Dataset extract

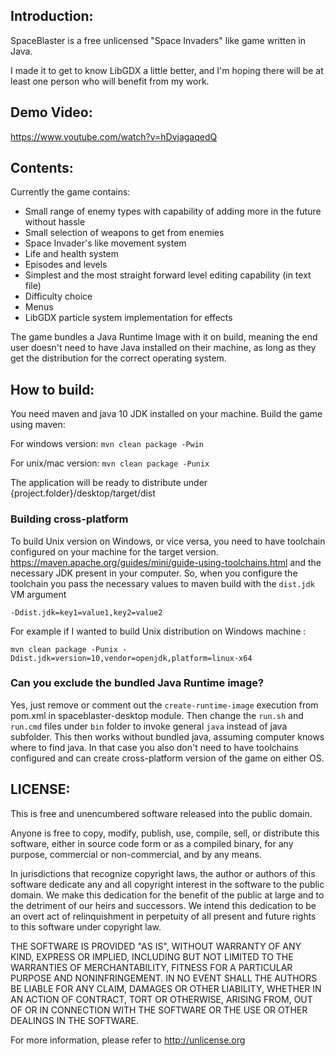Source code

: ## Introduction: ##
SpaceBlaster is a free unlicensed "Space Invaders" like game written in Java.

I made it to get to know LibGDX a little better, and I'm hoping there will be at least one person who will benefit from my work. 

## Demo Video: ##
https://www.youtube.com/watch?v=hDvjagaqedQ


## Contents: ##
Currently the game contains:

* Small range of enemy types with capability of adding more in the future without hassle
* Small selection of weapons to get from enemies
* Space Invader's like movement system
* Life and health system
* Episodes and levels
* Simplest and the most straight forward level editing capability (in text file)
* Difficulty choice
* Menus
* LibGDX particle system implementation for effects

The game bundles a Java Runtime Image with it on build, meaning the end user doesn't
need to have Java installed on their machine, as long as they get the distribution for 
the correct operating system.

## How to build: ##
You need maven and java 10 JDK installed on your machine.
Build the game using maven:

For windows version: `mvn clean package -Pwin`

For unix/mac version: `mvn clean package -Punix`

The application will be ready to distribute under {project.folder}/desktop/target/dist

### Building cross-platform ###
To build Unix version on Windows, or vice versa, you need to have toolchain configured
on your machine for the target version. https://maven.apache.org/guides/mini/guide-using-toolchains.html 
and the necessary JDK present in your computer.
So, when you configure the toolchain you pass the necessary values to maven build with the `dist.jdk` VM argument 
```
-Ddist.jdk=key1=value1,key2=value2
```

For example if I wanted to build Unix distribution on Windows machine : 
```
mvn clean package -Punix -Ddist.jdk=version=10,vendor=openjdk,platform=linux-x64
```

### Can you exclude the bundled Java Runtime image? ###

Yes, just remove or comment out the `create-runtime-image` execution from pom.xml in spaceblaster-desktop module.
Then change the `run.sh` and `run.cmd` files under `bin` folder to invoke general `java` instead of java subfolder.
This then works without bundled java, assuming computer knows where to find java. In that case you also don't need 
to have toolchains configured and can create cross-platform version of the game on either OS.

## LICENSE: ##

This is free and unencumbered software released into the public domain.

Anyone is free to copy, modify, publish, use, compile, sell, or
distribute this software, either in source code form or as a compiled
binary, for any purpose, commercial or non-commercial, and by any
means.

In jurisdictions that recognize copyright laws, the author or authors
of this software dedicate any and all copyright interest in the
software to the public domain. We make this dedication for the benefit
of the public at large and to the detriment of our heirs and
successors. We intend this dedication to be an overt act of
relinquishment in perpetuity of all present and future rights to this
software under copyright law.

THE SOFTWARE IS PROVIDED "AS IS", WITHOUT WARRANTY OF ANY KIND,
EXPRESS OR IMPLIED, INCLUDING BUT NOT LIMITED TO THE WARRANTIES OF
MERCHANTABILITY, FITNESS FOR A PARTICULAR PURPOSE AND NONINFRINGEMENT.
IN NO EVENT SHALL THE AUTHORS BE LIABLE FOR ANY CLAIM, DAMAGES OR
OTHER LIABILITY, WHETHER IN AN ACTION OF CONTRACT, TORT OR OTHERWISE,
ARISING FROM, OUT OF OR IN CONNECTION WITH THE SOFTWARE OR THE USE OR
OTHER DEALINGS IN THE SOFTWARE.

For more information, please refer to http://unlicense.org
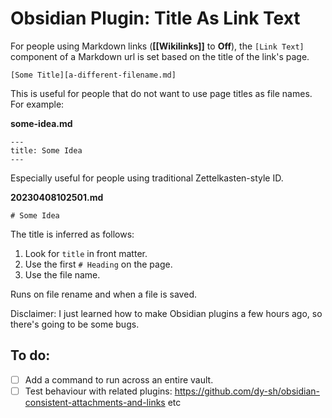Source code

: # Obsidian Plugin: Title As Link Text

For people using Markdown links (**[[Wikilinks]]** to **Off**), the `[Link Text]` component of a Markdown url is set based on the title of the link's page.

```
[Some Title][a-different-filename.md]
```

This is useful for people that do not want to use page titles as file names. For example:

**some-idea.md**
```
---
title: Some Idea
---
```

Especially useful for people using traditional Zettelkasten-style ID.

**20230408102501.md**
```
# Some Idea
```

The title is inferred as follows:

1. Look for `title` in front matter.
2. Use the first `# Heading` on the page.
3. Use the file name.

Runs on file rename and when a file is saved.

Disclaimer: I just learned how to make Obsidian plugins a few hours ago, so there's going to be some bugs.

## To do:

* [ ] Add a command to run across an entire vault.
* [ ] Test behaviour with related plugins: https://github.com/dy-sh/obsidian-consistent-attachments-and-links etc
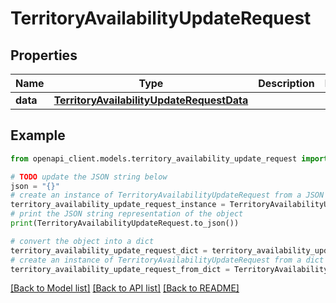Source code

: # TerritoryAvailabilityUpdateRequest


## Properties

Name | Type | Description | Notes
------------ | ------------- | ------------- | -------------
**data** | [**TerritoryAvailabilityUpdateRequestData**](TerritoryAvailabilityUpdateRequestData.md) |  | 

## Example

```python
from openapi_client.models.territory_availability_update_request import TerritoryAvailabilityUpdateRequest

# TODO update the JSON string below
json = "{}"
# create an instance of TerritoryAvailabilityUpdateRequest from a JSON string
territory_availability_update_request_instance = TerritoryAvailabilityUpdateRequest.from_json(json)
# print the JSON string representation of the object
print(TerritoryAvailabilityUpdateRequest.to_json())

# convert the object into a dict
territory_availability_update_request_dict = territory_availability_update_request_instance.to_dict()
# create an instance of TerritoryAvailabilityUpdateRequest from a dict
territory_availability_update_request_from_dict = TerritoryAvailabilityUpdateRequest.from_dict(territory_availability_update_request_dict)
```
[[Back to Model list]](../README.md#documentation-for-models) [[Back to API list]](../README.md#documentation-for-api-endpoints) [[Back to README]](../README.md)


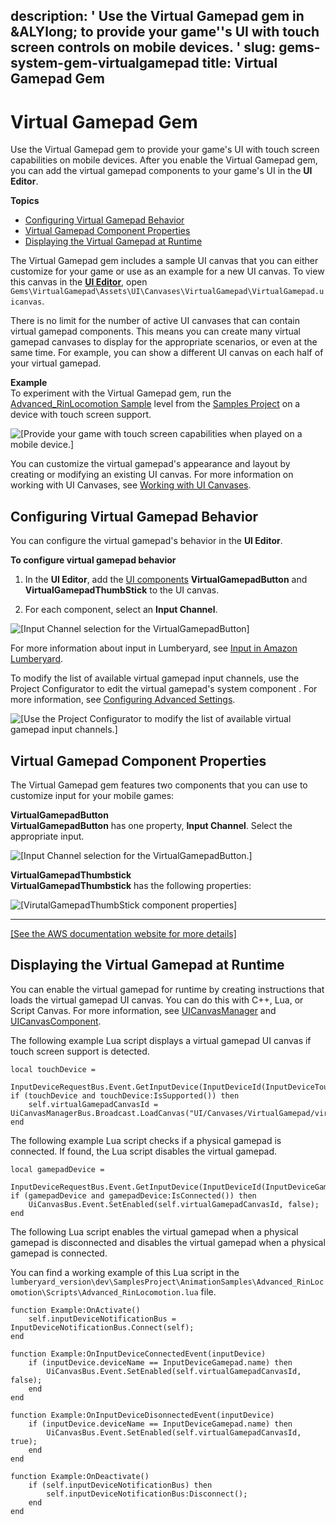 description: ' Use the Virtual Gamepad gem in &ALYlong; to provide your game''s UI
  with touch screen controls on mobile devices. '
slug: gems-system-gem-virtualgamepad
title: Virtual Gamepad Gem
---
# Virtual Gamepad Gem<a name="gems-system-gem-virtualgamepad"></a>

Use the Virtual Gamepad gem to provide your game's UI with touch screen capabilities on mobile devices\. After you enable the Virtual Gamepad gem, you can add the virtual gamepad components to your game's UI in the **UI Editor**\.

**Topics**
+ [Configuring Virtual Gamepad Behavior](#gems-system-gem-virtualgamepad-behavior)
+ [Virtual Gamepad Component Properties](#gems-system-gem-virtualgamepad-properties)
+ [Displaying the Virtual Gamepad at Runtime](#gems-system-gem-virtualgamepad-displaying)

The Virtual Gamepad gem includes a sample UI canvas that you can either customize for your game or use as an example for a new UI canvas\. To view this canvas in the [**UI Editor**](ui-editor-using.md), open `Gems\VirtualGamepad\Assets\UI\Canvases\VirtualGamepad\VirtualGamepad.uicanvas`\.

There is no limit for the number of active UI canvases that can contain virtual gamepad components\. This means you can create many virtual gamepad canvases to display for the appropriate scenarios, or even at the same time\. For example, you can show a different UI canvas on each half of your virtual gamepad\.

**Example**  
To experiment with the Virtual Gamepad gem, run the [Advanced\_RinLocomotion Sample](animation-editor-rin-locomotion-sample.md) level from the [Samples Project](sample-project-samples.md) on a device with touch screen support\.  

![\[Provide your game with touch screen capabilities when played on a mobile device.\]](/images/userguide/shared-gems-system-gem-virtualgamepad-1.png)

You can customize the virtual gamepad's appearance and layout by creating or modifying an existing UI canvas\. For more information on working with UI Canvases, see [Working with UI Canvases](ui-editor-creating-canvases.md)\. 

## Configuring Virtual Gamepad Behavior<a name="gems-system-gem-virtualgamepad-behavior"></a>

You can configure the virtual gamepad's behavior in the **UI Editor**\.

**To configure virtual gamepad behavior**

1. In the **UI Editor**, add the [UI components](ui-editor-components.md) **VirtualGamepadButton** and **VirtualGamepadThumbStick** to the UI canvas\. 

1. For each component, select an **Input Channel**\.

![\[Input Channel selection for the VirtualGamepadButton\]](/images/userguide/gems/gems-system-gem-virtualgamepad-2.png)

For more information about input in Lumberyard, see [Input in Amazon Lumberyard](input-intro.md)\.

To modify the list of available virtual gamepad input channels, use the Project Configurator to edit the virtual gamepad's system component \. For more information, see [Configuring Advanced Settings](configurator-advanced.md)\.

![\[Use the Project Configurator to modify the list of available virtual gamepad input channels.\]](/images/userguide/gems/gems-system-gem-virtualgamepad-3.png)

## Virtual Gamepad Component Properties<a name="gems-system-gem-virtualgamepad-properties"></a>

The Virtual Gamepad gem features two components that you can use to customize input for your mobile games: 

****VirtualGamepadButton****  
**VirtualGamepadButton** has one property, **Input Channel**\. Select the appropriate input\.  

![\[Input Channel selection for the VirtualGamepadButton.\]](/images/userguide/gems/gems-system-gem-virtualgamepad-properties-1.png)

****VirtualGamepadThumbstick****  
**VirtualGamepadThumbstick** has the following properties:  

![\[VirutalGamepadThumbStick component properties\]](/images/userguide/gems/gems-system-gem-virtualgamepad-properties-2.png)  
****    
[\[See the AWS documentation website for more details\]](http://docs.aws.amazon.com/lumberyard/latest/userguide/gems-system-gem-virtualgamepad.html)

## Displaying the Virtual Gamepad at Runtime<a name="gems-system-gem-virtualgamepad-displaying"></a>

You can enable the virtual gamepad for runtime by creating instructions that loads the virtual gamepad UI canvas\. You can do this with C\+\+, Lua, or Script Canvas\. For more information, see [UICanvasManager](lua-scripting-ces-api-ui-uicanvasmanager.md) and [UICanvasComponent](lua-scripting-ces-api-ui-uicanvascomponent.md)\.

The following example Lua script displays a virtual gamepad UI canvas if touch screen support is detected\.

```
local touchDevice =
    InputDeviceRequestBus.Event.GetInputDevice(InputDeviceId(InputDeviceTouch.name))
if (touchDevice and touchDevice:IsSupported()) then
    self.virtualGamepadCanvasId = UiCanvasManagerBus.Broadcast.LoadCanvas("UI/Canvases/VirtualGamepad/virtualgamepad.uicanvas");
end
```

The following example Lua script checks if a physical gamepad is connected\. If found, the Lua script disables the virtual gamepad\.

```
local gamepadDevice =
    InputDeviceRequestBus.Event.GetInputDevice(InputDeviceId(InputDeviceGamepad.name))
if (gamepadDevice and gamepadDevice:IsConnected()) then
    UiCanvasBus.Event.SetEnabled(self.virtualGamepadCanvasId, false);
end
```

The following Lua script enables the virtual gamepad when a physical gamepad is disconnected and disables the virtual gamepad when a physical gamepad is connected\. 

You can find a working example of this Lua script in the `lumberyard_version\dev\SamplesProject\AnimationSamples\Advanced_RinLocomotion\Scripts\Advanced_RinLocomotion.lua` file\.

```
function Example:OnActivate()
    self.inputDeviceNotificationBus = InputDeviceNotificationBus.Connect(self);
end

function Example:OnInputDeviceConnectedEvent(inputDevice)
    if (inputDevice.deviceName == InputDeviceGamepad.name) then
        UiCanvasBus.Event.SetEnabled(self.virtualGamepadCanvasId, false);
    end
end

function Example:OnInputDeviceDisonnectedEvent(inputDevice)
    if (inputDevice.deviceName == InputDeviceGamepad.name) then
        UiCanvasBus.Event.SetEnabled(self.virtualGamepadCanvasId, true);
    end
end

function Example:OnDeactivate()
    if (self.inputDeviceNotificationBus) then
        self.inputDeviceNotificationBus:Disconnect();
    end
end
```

Problem statement
The lines to reproduce run from the one above containing "software under copyright law." through the one containing "As Link Text". Copy them exactly and leave out all pictures.

Exercise answer
software under copyright law.

THE SOFTWARE IS PROVIDED "AS IS", WITHOUT WARRANTY OF ANY KIND,
EXPRESS OR IMPLIED, INCLUDING BUT NOT LIMITED TO THE WARRANTIES OF
MERCHANTABILITY, FITNESS FOR A PARTICULAR PURPOSE AND NONINFRINGEMENT.
IN NO EVENT SHALL THE AUTHORS BE LIABLE FOR ANY CLAIM, DAMAGES OR
OTHER LIABILITY, WHETHER IN AN ACTION OF CONTRACT, TORT OR OTHERWISE,
ARISING FROM, OUT OF OR IN CONNECTION WITH THE SOFTWARE OR THE USE OR
OTHER DEALINGS IN THE SOFTWARE.

For more information, please refer to http://unlicense.org
Source code

: # Obsidian Plugin: Title As Link Text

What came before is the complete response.